### [EXERCISE DESCRIPTION]
Return every line of the data that contains the string "newly".

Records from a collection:
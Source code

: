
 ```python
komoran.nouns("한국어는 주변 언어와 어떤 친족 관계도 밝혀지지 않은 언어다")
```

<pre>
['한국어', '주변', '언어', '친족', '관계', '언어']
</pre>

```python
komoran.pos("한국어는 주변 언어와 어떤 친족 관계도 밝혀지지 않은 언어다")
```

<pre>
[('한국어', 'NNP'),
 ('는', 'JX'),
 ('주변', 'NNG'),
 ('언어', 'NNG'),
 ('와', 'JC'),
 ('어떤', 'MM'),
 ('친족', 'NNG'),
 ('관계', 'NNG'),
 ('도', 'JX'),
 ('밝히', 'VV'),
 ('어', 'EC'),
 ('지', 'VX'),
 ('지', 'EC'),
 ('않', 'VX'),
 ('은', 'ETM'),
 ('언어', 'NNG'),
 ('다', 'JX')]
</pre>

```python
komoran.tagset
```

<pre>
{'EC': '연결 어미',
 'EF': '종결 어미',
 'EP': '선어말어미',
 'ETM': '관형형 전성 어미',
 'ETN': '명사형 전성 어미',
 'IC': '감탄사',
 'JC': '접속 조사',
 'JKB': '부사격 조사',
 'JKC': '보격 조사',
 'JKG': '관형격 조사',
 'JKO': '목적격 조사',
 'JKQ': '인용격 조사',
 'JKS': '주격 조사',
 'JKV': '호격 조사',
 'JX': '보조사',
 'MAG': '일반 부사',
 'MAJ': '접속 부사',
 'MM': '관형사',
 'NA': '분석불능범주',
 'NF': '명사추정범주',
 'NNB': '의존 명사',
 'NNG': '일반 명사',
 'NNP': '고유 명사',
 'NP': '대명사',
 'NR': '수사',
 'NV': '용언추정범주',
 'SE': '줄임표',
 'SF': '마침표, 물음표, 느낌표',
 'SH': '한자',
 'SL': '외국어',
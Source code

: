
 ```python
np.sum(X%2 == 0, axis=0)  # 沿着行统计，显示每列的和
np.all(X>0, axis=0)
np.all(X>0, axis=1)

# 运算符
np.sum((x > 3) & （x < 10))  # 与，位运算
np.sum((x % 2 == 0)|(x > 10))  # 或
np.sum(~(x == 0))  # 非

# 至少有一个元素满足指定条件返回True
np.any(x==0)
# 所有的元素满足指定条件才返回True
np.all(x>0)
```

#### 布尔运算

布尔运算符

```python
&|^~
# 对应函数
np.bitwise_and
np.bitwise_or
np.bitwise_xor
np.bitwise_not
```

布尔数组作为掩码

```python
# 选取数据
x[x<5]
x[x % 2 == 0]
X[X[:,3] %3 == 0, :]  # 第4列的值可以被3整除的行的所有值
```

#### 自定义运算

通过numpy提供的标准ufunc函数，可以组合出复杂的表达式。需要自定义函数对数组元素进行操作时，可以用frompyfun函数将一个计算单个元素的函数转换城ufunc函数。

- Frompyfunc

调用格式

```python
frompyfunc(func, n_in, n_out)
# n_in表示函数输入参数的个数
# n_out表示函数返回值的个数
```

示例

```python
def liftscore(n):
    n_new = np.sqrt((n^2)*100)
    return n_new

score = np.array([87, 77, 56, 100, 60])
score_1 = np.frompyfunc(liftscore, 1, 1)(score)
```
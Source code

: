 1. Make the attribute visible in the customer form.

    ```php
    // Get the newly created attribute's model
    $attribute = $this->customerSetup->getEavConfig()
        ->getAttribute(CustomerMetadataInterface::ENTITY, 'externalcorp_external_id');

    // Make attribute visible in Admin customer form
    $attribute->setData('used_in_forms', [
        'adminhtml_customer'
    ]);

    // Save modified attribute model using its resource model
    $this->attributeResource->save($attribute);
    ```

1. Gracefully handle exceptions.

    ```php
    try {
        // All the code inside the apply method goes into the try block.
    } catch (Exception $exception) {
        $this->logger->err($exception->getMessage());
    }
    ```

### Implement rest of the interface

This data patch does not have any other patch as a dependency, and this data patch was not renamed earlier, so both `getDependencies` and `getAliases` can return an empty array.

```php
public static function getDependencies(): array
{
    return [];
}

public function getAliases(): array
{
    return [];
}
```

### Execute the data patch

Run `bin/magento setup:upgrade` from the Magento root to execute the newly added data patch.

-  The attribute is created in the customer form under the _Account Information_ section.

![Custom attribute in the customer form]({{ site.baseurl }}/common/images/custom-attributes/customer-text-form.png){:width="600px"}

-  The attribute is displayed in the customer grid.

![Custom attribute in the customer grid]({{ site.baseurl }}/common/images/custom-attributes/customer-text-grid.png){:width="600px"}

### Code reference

### [SOLUTION FOR THIS PROBLEM]
    // Get the newly created attribute's model
Run `bin/magento setup:upgrade` from the Magento root to execute the newly added data patch.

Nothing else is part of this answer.